(Exercise description) The answer must consist of every line in the records below that contains the string "uvicorn".

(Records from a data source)
Content starts

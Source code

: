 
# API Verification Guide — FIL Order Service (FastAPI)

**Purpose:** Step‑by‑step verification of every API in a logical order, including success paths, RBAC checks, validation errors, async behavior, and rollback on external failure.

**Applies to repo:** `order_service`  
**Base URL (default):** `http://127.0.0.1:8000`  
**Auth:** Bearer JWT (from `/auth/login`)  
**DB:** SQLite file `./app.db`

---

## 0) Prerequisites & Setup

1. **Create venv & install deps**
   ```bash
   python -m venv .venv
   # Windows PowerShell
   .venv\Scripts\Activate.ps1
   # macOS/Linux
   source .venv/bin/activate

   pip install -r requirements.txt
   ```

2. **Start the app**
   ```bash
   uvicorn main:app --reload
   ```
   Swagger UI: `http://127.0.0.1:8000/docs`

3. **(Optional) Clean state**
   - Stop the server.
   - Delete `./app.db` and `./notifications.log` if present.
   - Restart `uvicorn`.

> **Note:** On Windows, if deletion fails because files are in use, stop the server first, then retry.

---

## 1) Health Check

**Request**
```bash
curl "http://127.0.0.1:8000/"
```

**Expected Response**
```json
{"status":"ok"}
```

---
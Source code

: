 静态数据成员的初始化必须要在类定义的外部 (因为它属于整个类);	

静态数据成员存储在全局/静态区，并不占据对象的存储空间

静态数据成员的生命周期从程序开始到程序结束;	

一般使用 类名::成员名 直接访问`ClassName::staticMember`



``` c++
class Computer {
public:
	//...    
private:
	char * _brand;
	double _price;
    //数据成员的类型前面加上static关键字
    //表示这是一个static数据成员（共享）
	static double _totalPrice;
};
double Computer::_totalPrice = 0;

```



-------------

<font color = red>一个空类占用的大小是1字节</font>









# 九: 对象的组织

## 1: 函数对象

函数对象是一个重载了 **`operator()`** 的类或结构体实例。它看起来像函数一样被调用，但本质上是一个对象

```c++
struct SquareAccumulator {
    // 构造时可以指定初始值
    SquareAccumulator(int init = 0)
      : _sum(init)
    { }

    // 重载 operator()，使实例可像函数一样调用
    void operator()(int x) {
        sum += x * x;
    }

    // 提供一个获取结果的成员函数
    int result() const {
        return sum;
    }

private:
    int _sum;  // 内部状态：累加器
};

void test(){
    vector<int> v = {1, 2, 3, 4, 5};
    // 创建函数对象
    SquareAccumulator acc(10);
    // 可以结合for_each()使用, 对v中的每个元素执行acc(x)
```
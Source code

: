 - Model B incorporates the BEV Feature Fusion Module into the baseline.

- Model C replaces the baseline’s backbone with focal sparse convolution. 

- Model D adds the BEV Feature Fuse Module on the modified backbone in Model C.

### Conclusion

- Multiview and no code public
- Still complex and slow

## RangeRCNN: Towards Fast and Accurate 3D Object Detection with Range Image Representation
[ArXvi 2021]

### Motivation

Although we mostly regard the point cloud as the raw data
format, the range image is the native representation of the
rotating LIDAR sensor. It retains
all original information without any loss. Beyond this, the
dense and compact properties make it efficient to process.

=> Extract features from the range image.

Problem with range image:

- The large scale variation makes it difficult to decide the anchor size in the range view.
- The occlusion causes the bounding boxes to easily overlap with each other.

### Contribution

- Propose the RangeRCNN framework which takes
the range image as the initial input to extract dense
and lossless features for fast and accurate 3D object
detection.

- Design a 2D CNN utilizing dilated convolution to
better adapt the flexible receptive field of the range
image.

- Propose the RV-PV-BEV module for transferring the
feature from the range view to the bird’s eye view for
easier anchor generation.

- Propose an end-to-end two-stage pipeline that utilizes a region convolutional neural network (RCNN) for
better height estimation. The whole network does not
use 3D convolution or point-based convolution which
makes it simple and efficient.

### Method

Content ends

(Response to the exercise)
   uvicorn main:app --reload
   - Restart `uvicorn`.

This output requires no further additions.